> _Data provided_
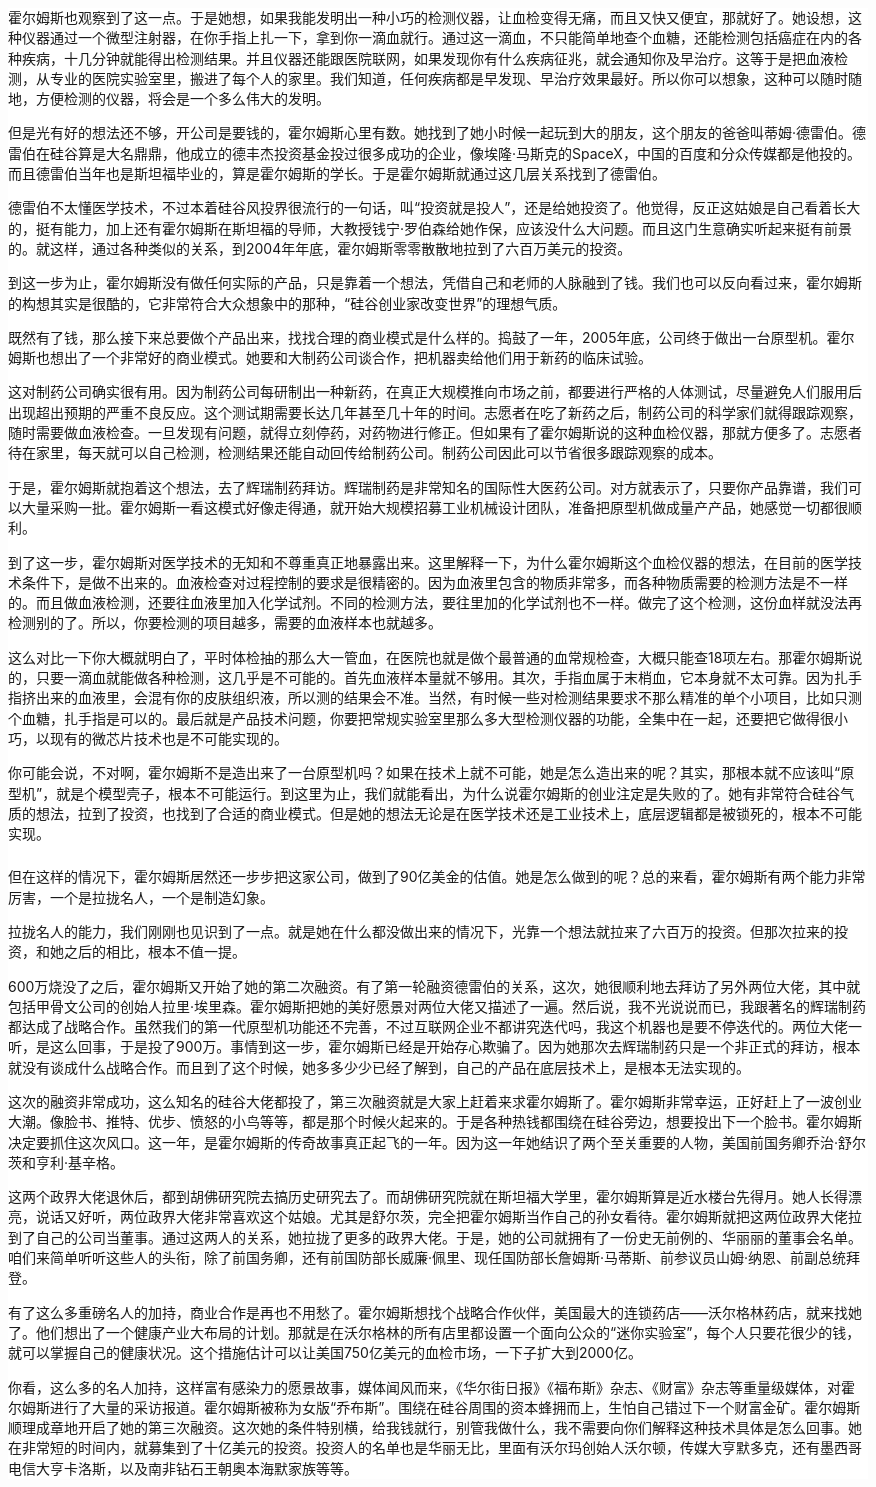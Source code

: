 霍尔姆斯也观察到了这一点。于是她想，如果我能发明出一种小巧的检测仪器，让血检变得无痛，而且又快又便宜，那就好了。她设想，这种仪器通过一个微型注射器，在你手指上扎一下，拿到你一滴血就行。通过这一滴血，不只能简单地查个血糖，还能检测包括癌症在内的各种疾病，十几分钟就能得出检测结果。并且仪器还能跟医院联网，如果发现你有什么疾病征兆，就会通知你及早治疗。这等于是把血液检测，从专业的医院实验室里，搬进了每个人的家里。我们知道，任何疾病都是早发现、早治疗效果最好。所以你可以想象，这种可以随时随地，方便检测的仪器，将会是一个多么伟大的发明。

但是光有好的想法还不够，开公司是要钱的，霍尔姆斯心里有数。她找到了她小时候一起玩到大的朋友，这个朋友的爸爸叫蒂姆·德雷伯。德雷伯在硅谷算是大名鼎鼎，他成立的德丰杰投资基金投过很多成功的企业，像埃隆·马斯克的SpaceX，中国的百度和分众传媒都是他投的。而且德雷伯当年也是斯坦福毕业的，算是霍尔姆斯的学长。于是霍尔姆斯就通过这几层关系找到了德雷伯。

德雷伯不太懂医学技术，不过本着硅谷风投界很流行的一句话，叫“投资就是投人”，还是给她投资了。他觉得，反正这姑娘是自己看着长大的，挺有能力，加上还有霍尔姆斯在斯坦福的导师，大教授钱宁·罗伯森给她作保，应该没什么大问题。而且这门生意确实听起来挺有前景的。就这样，通过各种类似的关系，到2004年年底，霍尔姆斯零零散散地拉到了六百万美元的投资。

到这一步为止，霍尔姆斯没有做任何实际的产品，只是靠着一个想法，凭借自己和老师的人脉融到了钱。我们也可以反向看过来，霍尔姆斯的构想其实是很酷的，它非常符合大众想象中的那种，“硅谷创业家改变世界”的理想气质。

既然有了钱，那么接下来总要做个产品出来，找找合理的商业模式是什么样的。捣鼓了一年，2005年底，公司终于做出一台原型机。霍尔姆斯也想出了一个非常好的商业模式。她要和大制药公司谈合作，把机器卖给他们用于新药的临床试验。

这对制药公司确实很有用。因为制药公司每研制出一种新药，在真正大规模推向市场之前，都要进行严格的人体测试，尽量避免人们服用后出现超出预期的严重不良反应。这个测试期需要长达几年甚至几十年的时间。志愿者在吃了新药之后，制药公司的科学家们就得跟踪观察，随时需要做血液检查。一旦发现有问题，就得立刻停药，对药物进行修正。但如果有了霍尔姆斯说的这种血检仪器，那就方便多了。志愿者待在家里，每天就可以自己检测，检测结果还能自动回传给制药公司。制药公司因此可以节省很多跟踪观察的成本。

于是，霍尔姆斯就抱着这个想法，去了辉瑞制药拜访。辉瑞制药是非常知名的国际性大医药公司。对方就表示了，只要你产品靠谱，我们可以大量采购一批。霍尔姆斯一看这模式好像走得通，就开始大规模招募工业机械设计团队，准备把原型机做成量产产品，她感觉一切都很顺利。

到了这一步，霍尔姆斯对医学技术的无知和不尊重真正地暴露出来。这里解释一下，为什么霍尔姆斯这个血检仪器的想法，在目前的医学技术条件下，是做不出来的。血液检查对过程控制的要求是很精密的。因为血液里包含的物质非常多，而各种物质需要的检测方法是不一样的。而且做血液检测，还要往血液里加入化学试剂。不同的检测方法，要往里加的化学试剂也不一样。做完了这个检测，这份血样就没法再检测别的了。所以，你要检测的项目越多，需要的血液样本也就越多。

这么对比一下你大概就明白了，平时体检抽的那么大一管血，在医院也就是做个最普通的血常规检查，大概只能查18项左右。那霍尔姆斯说的，只要一滴血就能做各种检测，这几乎是不可能的。首先血液样本量就不够用。其次，手指血属于末梢血，它本身就不太可靠。因为扎手指挤出来的血液里，会混有你的皮肤组织液，所以测的结果会不准。当然，有时候一些对检测结果要求不那么精准的单个小项目，比如只测个血糖，扎手指是可以的。最后就是产品技术问题，你要把常规实验室里那么多大型检测仪器的功能，全集中在一起，还要把它做得很小巧，以现有的微芯片技术也是不可能实现的。

你可能会说，不对啊，霍尔姆斯不是造出来了一台原型机吗？如果在技术上就不可能，她是怎么造出来的呢？其实，那根本就不应该叫“原型机”，就是个模型壳子，根本不可能运行。到这里为止，我们就能看出，为什么说霍尔姆斯的创业注定是失败的了。她有非常符合硅谷气质的想法，拉到了投资，也找到了合适的商业模式。但是她的想法无论是在医学技术还是工业技术上，底层逻辑都是被锁死的，根本不可能实现。

###  



但在这样的情况下，霍尔姆斯居然还一步步把这家公司，做到了90亿美金的估值。她是怎么做到的呢？总的来看，霍尔姆斯有两个能力非常厉害，一个是拉拢名人，一个是制造幻象。

拉拢名人的能力，我们刚刚也见识到了一点。就是她在什么都没做出来的情况下，光靠一个想法就拉来了六百万的投资。但那次拉来的投资，和她之后的相比，根本不值一提。

600万烧没了之后，霍尔姆斯又开始了她的第二次融资。有了第一轮融资德雷伯的关系，这次，她很顺利地去拜访了另外两位大佬，其中就包括甲骨文公司的创始人拉里·埃里森。霍尔姆斯把她的美好愿景对两位大佬又描述了一遍。然后说，我不光说说而已，我跟著名的辉瑞制药都达成了战略合作。虽然我们的第一代原型机功能还不完善，不过互联网企业不都讲究迭代吗，我这个机器也是要不停迭代的。两位大佬一听，是这么回事，于是投了900万。事情到这一步，霍尔姆斯已经是开始存心欺骗了。因为她那次去辉瑞制药只是一个非正式的拜访，根本就没有谈成什么战略合作。而且到了这个时候，她多多少少已经了解到，自己的产品在底层技术上，是根本无法实现的。

这次的融资非常成功，这么知名的硅谷大佬都投了，第三次融资就是大家上赶着来求霍尔姆斯了。霍尔姆斯非常幸运，正好赶上了一波创业大潮。像脸书、推特、优步、愤怒的小鸟等等，都是那个时候火起来的。于是各种热钱都围绕在硅谷旁边，想要投出下一个脸书。霍尔姆斯决定要抓住这次风口。这一年，是霍尔姆斯的传奇故事真正起飞的一年。因为这一年她结识了两个至关重要的人物，美国前国务卿乔治·舒尔茨和亨利·基辛格。

这两个政界大佬退休后，都到胡佛研究院去搞历史研究去了。而胡佛研究院就在斯坦福大学里，霍尔姆斯算是近水楼台先得月。她人长得漂亮，说话又好听，两位政界大佬非常喜欢这个姑娘。尤其是舒尔茨，完全把霍尔姆斯当作自己的孙女看待。霍尔姆斯就把这两位政界大佬拉到了自己的公司当董事。通过这两人的关系，她拉拢了更多的政界大佬。于是，她的公司就拥有了一份史无前例的、华丽丽的董事会名单。咱们来简单听听这些人的头衔，除了前国务卿，还有前国防部长威廉·佩里、现任国防部长詹姆斯·马蒂斯、前参议员山姆·纳恩、前副总统拜登。

有了这么多重磅名人的加持，商业合作是再也不用愁了。霍尔姆斯想找个战略合作伙伴，美国最大的连锁药店——沃尔格林药店，就来找她了。他们想出了一个健康产业大布局的计划。那就是在沃尔格林的所有店里都设置一个面向公众的“迷你实验室”，每个人只要花很少的钱，就可以掌握自己的健康状况。这个措施估计可以让美国750亿美元的血检市场，一下子扩大到2000亿。

你看，这么多的名人加持，这样富有感染力的愿景故事，媒体闻风而来，《华尔街日报》《福布斯》杂志、《财富》杂志等重量级媒体，对霍尔姆斯进行了大量的采访报道。霍尔姆斯被称为女版“乔布斯”。围绕在硅谷周围的资本蜂拥而上，生怕自己错过下一个财富金矿。霍尔姆斯顺理成章地开启了她的第三次融资。这次她的条件特别横，给我钱就行，别管我做什么，我不需要向你们解释这种技术具体是怎么回事。她在非常短的时间内，就募集到了十亿美元的投资。投资人的名单也是华丽无比，里面有沃尔玛创始人沃尔顿，传媒大亨默多克，还有墨西哥电信大亨卡洛斯，以及南非钻石王朝奥本海默家族等等。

> _Work request_
Write out exactly the lines above between the line with "600万烧没了之后，霍尔姆斯" and the line with "这次的融资非常成功，这么知名", inclusive, and nothing beyond them.

> _Expected output_
600万烧没了之后，霍尔姆斯又开始了她的第二次融资。有了第一轮融资德雷伯的关系，这次，她很顺利地去拜访了另外两位大佬，其中就包括甲骨文公司的创始人拉里·埃里森。霍尔姆斯把她的美好愿景对两位大佬又描述了一遍。然后说，我不光说说而已，我跟著名的辉瑞制药都达成了战略合作。虽然我们的第一代原型机功能还不完善，不过互联网企业不都讲究迭代吗，我这个机器也是要不停迭代的。两位大佬一听，是这么回事，于是投了900万。事情到这一步，霍尔姆斯已经是开始存心欺骗了。因为她那次去辉瑞制药只是一个非正式的拜访，根本就没有谈成什么战略合作。而且到了这个时候，她多多少少已经了解到，自己的产品在底层技术上，是根本无法实现的。

这次的融资非常成功，这么知名的硅谷大佬都投了，第三次融资就是大家上赶着来求霍尔姆斯了。霍尔姆斯非常幸运，正好赶上了一波创业大潮。像脸书、推特、优步、愤怒的小鸟等等，都是那个时候火起来的。于是各种热钱都围绕在硅谷旁边，想要投出下一个脸书。霍尔姆斯决定要抓住这次风口。这一年，是霍尔姆斯的传奇故事真正起飞的一年。因为这一年她结识了两个至关重要的人物，美国前国务卿乔治·舒尔茨和亨利·基辛格。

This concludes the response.